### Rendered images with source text
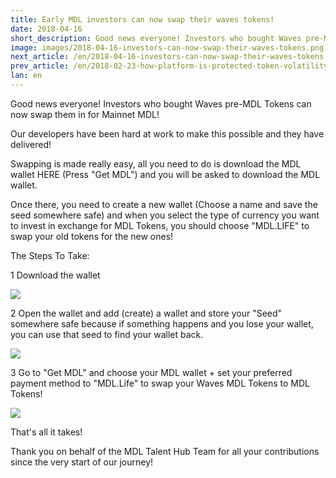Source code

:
 ```yaml
---
title: Early MDL investors can now swap their waves tokens!
date: 2018-04-16
short_description: Good news everyone! Investors who bought Waves pre-MDL Tokens.
image: images/2018-04-16-investors-can-now-swap-their-waves-tokens.png
next_article: /en/2018-04-16-investors-can-now-swap-their-waves-tokens
prev_article: /en/2018-02-23-how-platform-is-protected-token-volatility
lan: en
---
```



Good news everyone! Investors who bought Waves pre-MDL Tokens can now swap them in for Mainnet MDL!

Our developers have been hard at work to make this possible and they have delivered!

Swapping is made really easy, all you need to do is download the MDL wallet HERE (Press "Get MDL") and you will be asked to download the MDL wallet.

Once there, you need to create a new wallet (Choose a name and save the seed somewhere safe) and when you select the type of currency you want to invest in exchange for MDL Tokens, you should choose "MDL.LIFE" to swap your old tokens for the new ones!


The Steps To Take:

1 Download the wallet

![](/images/2018-04-16-investors-can-now-swap-their-waves-tokens-img-01.png)

2 Open the wallet and add (create) a wallet and store your "Seed" somewhere safe because if something happens and you lose your wallet, you can use that seed to find your wallet back.

![](/images/2018-04-16-investors-can-now-swap-their-waves-tokens-img-02.png)

3 Go to "Get MDL" and choose your MDL wallet + set your preferred payment method to "MDL.Life" to swap your Waves MDL Tokens to MDL Tokens!

![](/images/2018-04-16-investors-can-now-swap-their-waves-tokens-img-03.png)

That's all it takes!

Thank you on behalf of the MDL Talent Hub Team for all your contributions since the very start of our journey!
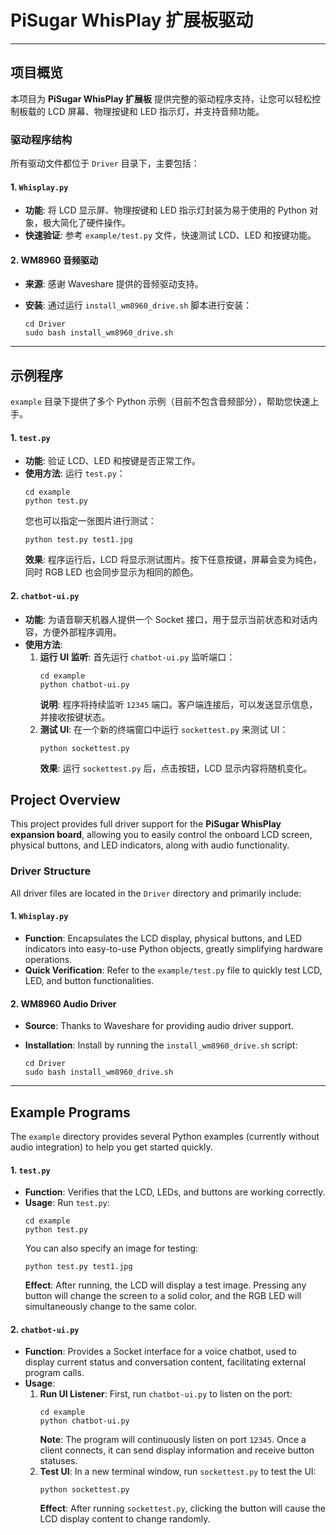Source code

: # PiSugar WhisPlay 扩展板驱动

-----

## 项目概览

本项目为 **PiSugar WhisPlay 扩展板** 提供完整的驱动程序支持，让您可以轻松控制板载的 LCD 屏幕、物理按键和 LED 指示灯，并支持音频功能。

### 驱动程序结构

所有驱动文件都位于 `Driver` 目录下，主要包括：

#### 1\. `Whisplay.py`

  * **功能**: 将 LCD 显示屏、物理按键和 LED 指示灯封装为易于使用的 Python 对象，极大简化了硬件操作。
  * **快速验证**: 参考 `example/test.py` 文件，快速测试 LCD、LED 和按键功能。

#### 2\. WM8960 音频驱动

  * **来源**: 感谢 Waveshare 提供的音频驱动支持。

  * **安装**: 通过运行 `install_wm8960_drive.sh` 脚本进行安装：

    ```shell
    cd Driver
    sudo bash install_wm8960_drive.sh
    ```

-----

## 示例程序

`example` 目录下提供了多个 Python 示例（目前不包含音频部分），帮助您快速上手。

#### 1\. `test.py`

  * **功能**: 验证 LCD、LED 和按键是否正常工作。
  * **使用方法**:
    运行 `test.py`：
    ```shell
    cd example
    python test.py
    ```
    您也可以指定一张图片进行测试：
    ```shell
    python test.py test1.jpg
    ```
    **效果**: 程序运行后，LCD 将显示测试图片。按下任意按键，屏幕会变为纯色，同时 RGB LED 也会同步显示为相同的颜色。

#### 2\. `chatbot-ui.py`

  * **功能**: 为语音聊天机器人提供一个 Socket 接口，用于显示当前状态和对话内容，方便外部程序调用。
  * **使用方法**:
    1.  **运行 UI 监听**: 首先运行 `chatbot-ui.py` 监听端口：
        ```shell
        cd example
        python chatbot-ui.py
        ```
        **说明**: 程序将持续监听 `12345` 端口。客户端连接后，可以发送显示信息，并接收按键状态。
    2.  **测试 UI**: 在一个新的终端窗口中运行 `sockettest.py` 来测试 UI：
        ```shell
        python sockettest.py
        ```
        **效果**: 运行 `sockettest.py` 后，点击按钮，LCD 显示内容将随机变化。



## Project Overview

This project provides full driver support for the **PiSugar WhisPlay expansion board**, allowing you to easily control the onboard LCD screen, physical buttons, and LED indicators, along with audio functionality.

### Driver Structure

All driver files are located in the `Driver` directory and primarily include:

#### 1\. `Whisplay.py`

  * **Function**: Encapsulates the LCD display, physical buttons, and LED indicators into easy-to-use Python objects, greatly simplifying hardware operations.
  * **Quick Verification**: Refer to the `example/test.py` file to quickly test LCD, LED, and button functionalities.

#### 2\. WM8960 Audio Driver

  * **Source**: Thanks to Waveshare for providing audio driver support.

  * **Installation**: Install by running the `install_wm8960_drive.sh` script:

    ```shell
    cd Driver
    sudo bash install_wm8960_drive.sh
    ```

-----

## Example Programs

The `example` directory provides several Python examples (currently without audio integration) to help you get started quickly.

#### 1\. `test.py`

  * **Function**: Verifies that the LCD, LEDs, and buttons are working correctly.
  * **Usage**:
    Run `test.py`:
    ```shell
    cd example
    python test.py
    ```
    You can also specify an image for testing:
    ```shell
    python test.py test1.jpg
    ```
    **Effect**: After running, the LCD will display a test image. Pressing any button will change the screen to a solid color, and the RGB LED will simultaneously change to the same color.

#### 2\. `chatbot-ui.py`

  * **Function**: Provides a Socket interface for a voice chatbot, used to display current status and conversation content, facilitating external program calls.
  * **Usage**:
    1.  **Run UI Listener**: First, run `chatbot-ui.py` to listen on the port:
        ```shell
        cd example
        python chatbot-ui.py
        ```
        **Note**: The program will continuously listen on port `12345`. Once a client connects, it can send display information and receive button statuses.
    2.  **Test UI**: In a new terminal window, run `sockettest.py` to test the UI:
        ```shell
        python sockettest.py
        ```
        **Effect**: After running `sockettest.py`, clicking the button will cause the LCD display content to change randomly.

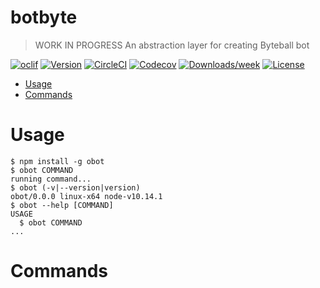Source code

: botbyte
=======

> WORK IN PROGRESS
An abstraction layer for creating Byteball bot

[![oclif](https://img.shields.io/badge/cli-oclif-brightgreen.svg)](https://oclif.io)
[![Version](https://img.shields.io/npm/v/botbyte.svg)](https://npmjs.org/package/botbyte)
[![CircleCI](https://circleci.com/gh/DrSensor/bot-byte/tree/master.svg?style=shield)](https://circleci.com/gh/DrSensor/bot-byte/tree/master)
[![Codecov](https://codecov.io/gh/DrSensor/bot-byte/branch/master/graph/badge.svg)](https://codecov.io/gh/DrSensor/bot-byte)
[![Downloads/week](https://img.shields.io/npm/dw/botbyte.svg)](https://npmjs.org/package/botbyte)
[![License](https://img.shields.io/npm/l/botbyte.svg)](https://github.com/DrSensor/bot-byte/blob/master/package.json)

<!-- toc -->
* [Usage](#usage)
* [Commands](#commands)
<!-- tocstop -->
# Usage
<!-- usage -->
```sh-session
$ npm install -g obot
$ obot COMMAND
running command...
$ obot (-v|--version|version)
obot/0.0.0 linux-x64 node-v10.14.1
$ obot --help [COMMAND]
USAGE
  $ obot COMMAND
...
```
<!-- usagestop -->
# Commands
<!-- commands -->

<!-- commandsstop -->
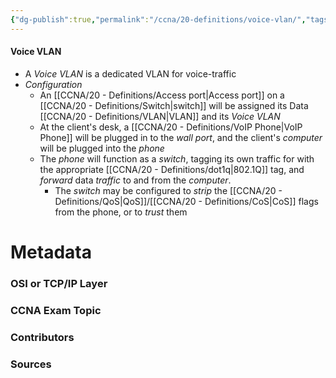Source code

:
 ```yaml
---
{"dg-publish":true,"permalink":"/ccna/20-definitions/voice-vlan/","tags":["defs_ccna"],"created":"2023-11-13T08:26:01.000-08:00","updated":"2023-11-13T08:32:06.000-08:00"}
---
```


#### Voice VLAN
- A *Voice VLAN* is a dedicated VLAN for voice-traffic
- *Configuration*
	- An [[CCNA/20 - Definitions/Access port\|Access port]] on a [[CCNA/20 - Definitions/Switch\|switch]] will be assigned its Data [[CCNA/20 - Definitions/VLAN\|VLAN]] and its *Voice VLAN*
	- At the client's desk, a [[CCNA/20 - Definitions/VoIP Phone\|VoIP Phone]] will be plugged in to the *wall port*, and the client's *computer* will be plugged into the *phone*
	- The *phone* will function as a *switch*, tagging its own traffic for with the appropriate [[CCNA/20 - Definitions/dot1q\|802.1Q]] tag, and *forward* data *traffic* to and from the *computer*.
		- The *switch* may be configured to *strip* the [[CCNA/20 - Definitions/QoS\|QoS]]/[[CCNA/20 - Definitions/CoS\|CoS]] flags from the phone, or to *trust* them








# Metadata
### OSI or TCP/IP Layer

### CCNA Exam Topic

### Contributors

### Sources

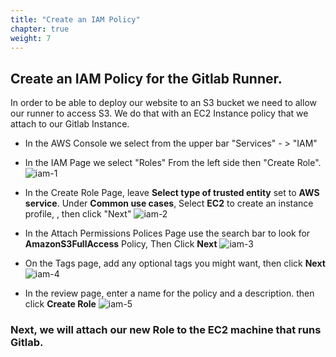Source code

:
 ```yaml
---
title: "Create an IAM Policy"
chapter: true
weight: 7
---
```


## Create an IAM Policy for the Gitlab Runner.

In order to be able to deploy our website to an S3 bucket we need to allow our runner to access S3.
We do that with an EC2 Instance policy that we attach to our Gitlab Instance.

- In the AWS Console we select from the upper bar "Services" - > "IAM"

- In the IAM Page we select "Roles" From the left side then "Create Role".
![iam-1](/images/iam_p1.png)

- In the Create Role Page, leave **Select type of trusted entity**  set to **AWS service**. Under **Common use cases**, Select **EC2** to create an instance profile, , then click "Next"
![iam-2](/images/iam_p2.png)

- In the Attach Permissions Polices Page use the search bar to look for **AmazonS3FullAccess** Policy, Then Click **Next**
![iam-3](/images/iam_p3.png)

- On the Tags page, add any optional tags you might want, then click **Next**
![iam-4](/images/iam_p4.png)

- In the review page, enter a name for the policy and a description. then click **Create Role**
![iam-5](/images/iam_p5.png)

### Next, we will attach our new Role to the EC2 machine that runs Gitlab.
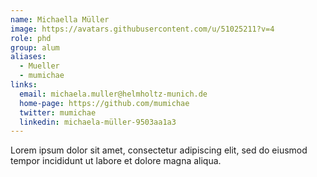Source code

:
 ```yaml
---
name: Michaella Müller
image: https://avatars.githubusercontent.com/u/51025211?v=4
role: phd
group: alum
aliases:
  - Mueller
  - mumichae
links:
  email: michaela.muller@helmholtz-munich.de
  home-page: https://github.com/mumichae
  twitter: mumichae
  linkedin: michaela-müller-9503aa1a3
---
```


Lorem ipsum dolor sit amet, consectetur adipiscing elit, sed do eiusmod tempor incididunt ut labore et dolore magna aliqua.

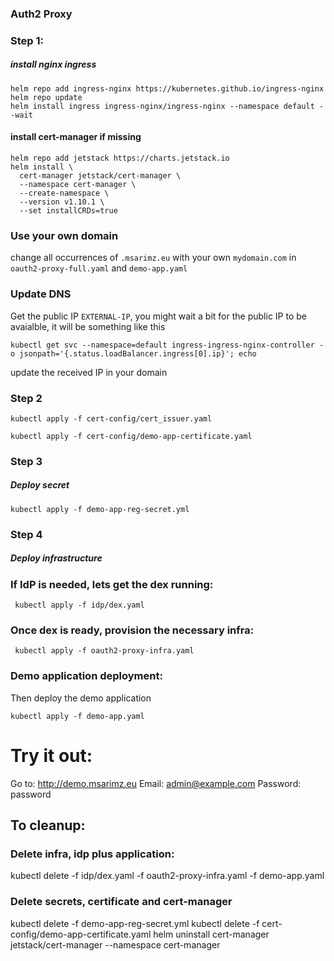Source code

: ### Auth2 Proxy

### **Step 1**:

##### install nginx ingress

```shell
helm repo add ingress-nginx https://kubernetes.github.io/ingress-nginx
helm repo update
helm install ingress ingress-nginx/ingress-nginx --namespace default --wait 
```

#### install cert-manager if missing

```shell
helm repo add jetstack https://charts.jetstack.io
helm install \
  cert-manager jetstack/cert-manager \
  --namespace cert-manager \
  --create-namespace \
  --version v1.10.1 \
  --set installCRDs=true
```
### Use your own domain

change all occurrences of `.msarimz.eu` with your own `mydomain.com` in `oauth2-proxy-full.yaml` and `demo-app.yaml`

### Update DNS
Get the public IP `EXTERNAL-IP`, you might wait a bit for the public IP to be avaialble, it will be something like this
```shell
kubectl get svc --namespace=default ingress-ingress-nginx-controller -o jsonpath='{.status.loadBalancer.ingress[0].ip}'; echo
```
update the received IP in your domain

### **Step 2**

```shell
kubectl apply -f cert-config/cert_issuer.yaml
```

```shell
kubectl apply -f cert-config/demo-app-certificate.yaml
```

### **Step 3**
##### Deploy secret
```shell
kubectl apply -f demo-app-reg-secret.yml
```

### **Step 4**
##### Deploy infrastructure

### If IdP is needed, lets get the dex running: 

```shell
 kubectl apply -f idp/dex.yaml 
```

### Once dex is ready, provision the necessary infra: 

```shell
 kubectl apply -f oauth2-proxy-infra.yaml
```

### **Demo application deployment**: 

Then deploy the demo application

```shell
kubectl apply -f demo-app.yaml
```
# Try it out: 
Go to: http://demo.msarimz.eu 
Email: admin@example.com
Password: password

## To cleanup: 

### Delete infra, idp plus application: 
kubectl delete -f idp/dex.yaml -f oauth2-proxy-infra.yaml -f demo-app.yaml 

### Delete secrets, certificate and cert-manager
kubectl delete -f demo-app-reg-secret.yml
kubectl delete -f cert-config/demo-app-certificate.yaml
helm uninstall cert-manager jetstack/cert-manager --namespace cert-manager

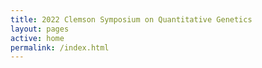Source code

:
 ```yaml
---
title: 2022 Clemson Symposium on Quantitative Genetics
layout: pages
active: home
permalink: /index.html
---
```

### What is required
Where does "jetstack" appear in the records above? Copy every line that has it.

### Completed task
helm repo add jetstack https://charts.jetstack.io
  cert-manager jetstack/cert-manager \
helm uninstall cert-manager jetstack/cert-manager --namespace cert-manager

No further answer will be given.